Difference Between Linear and Multiple Regression

# Difference Between Linear and Multiple Regression

Vikram Singh
Assistant Manager - Content
Updated on Oct 6, 2023 16:06 IST

Linear regression examines the relationship between one predictor and an outcome, while multiple regression delves into how several predictors influence that outcome. Both are essential tools in predictive analytics, but knowing their differences ensures effective and accurate modelling. Dive in to discover the core distinctions and when to use each approach.

## What is Linear Regression?

Linear regression is a statistical method used to model the relationship between a dependent variable and one independent variable.
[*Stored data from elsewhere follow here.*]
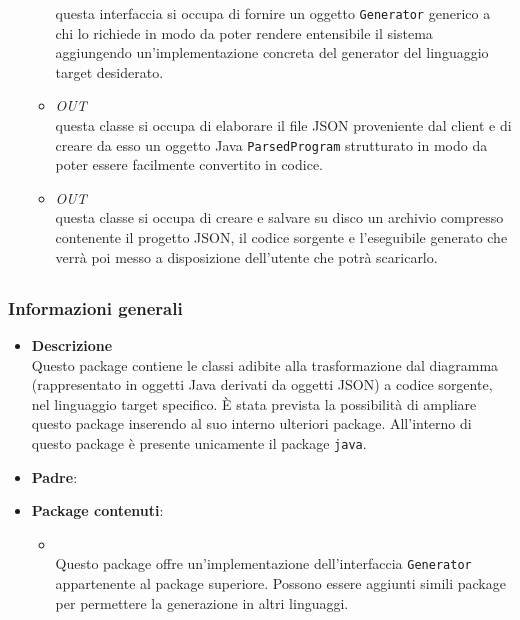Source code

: \begin{itemize}
\begin{itemize}
questa interfaccia si occupa di fornire un oggetto \texttt{Generator} generico a chi lo richiede in modo da poter rendere entensibile il sistema aggiungendo un'implementazione concreta del generator del linguaggio target desiderato.
\item \textit{OUT} \hyperref[\nogloxy{swedesigner::server::parser::Parser}]{}\\
questa classe si occupa di elaborare il file JSON proveniente dal client e di creare da esso un oggetto Java \texttt{ParsedProgram} strutturato in modo da poter essere facilmente convertito in codice.
\item \textit{OUT} \hyperref[\nogloxy{swedesigner::server::utility::Compressor}]{}\\
questa classe si occupa di creare e salvare su disco un archivio compresso contenente il progetto JSON, il codice sorgente e l'eseguibile generato che verrà poi messo a disposizione dell'utente che potrà scaricarlo.
\end{itemize}
\end{itemize}
\subsection{}
\label{\nogloxy{swedesigner::server::generator}}
\subsubsection{Informazioni generali}
\begin{itemize}
\item \textbf{Descrizione}\\
Questo package contiene le classi adibite alla trasformazione dal diagramma (rappresentato in oggetti Java derivati da oggetti JSON) a codice sorgente, nel linguaggio target specifico. È stata prevista la possibilità di ampliare questo package inserendo al suo interno ulteriori package. All'interno di questo package è presente unicamente il package \texttt{java}.
\item \textbf{Padre}: \hyperref[\nogloxy{swedesigner::server}]{}
\item \textbf{Package contenuti}:
\begin{itemize}
\item \hyperref[\nogloxy{swedesigner::server::generator::java}]{}\\
Questo package offre un'implementazione dell'interfaccia \texttt{Generator} appartenente al package superiore. Possono essere aggiunti simili package per permettere la generazione in altri linguaggi.
\end{itemize}
\end{itemize}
It aims to establish a linear relationship between these variables and can be used for both prediction and understanding the nature of the relationship.

### Mathematical Equation

The mathematical representation of simple linear regression is:

Y = C0 + C1X + e

where,

• Y: Dependent Variable (target variable)
• X: Independent Variable (input variable)
• C0: Intercept (value of Y when X=0)
• C1: Slope of line
• e: Error term

### Assumptions of Linear Regression

Here are some assumption that must be satisfied for the linear regression model to be valid.
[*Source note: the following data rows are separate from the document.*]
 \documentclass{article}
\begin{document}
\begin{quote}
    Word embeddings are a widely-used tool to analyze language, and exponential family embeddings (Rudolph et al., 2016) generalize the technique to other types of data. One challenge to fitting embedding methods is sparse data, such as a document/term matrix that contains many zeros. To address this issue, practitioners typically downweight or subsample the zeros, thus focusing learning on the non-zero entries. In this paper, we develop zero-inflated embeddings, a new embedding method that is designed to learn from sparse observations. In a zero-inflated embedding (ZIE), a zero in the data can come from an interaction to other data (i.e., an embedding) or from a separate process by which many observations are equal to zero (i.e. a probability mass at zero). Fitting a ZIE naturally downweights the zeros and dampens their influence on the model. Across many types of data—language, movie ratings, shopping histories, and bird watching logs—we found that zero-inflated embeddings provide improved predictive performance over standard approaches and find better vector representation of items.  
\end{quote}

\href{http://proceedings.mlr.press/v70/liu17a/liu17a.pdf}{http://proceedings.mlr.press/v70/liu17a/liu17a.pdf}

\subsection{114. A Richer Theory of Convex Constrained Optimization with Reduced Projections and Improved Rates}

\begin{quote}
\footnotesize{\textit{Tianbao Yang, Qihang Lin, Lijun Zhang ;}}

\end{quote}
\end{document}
• Linearity: The relationship between the independent and dependent variables should be linear.
• Independence: Observations should be independent of each other.
• Homoscedasticity: The variance of the errors should be the same across all levels of the independent variables.
• Normality: The dependent variable is normally distributed for a fixed value of the independent variable.
• No Multicollinearity: This is more pertinent for multiple regression, where all independent variables should be independent.

### Limitations of Linear Regression

• Outliers: This can significantly impact the slope and intercept of the regression line.
• Non-linearity: Linear regression assumes a linear relationship, but this assumption may not hold in some cases.
• Correlation ≠ Causation: Just because two variables have a linear relationship doesn’t mean changes in one cause changes in the other.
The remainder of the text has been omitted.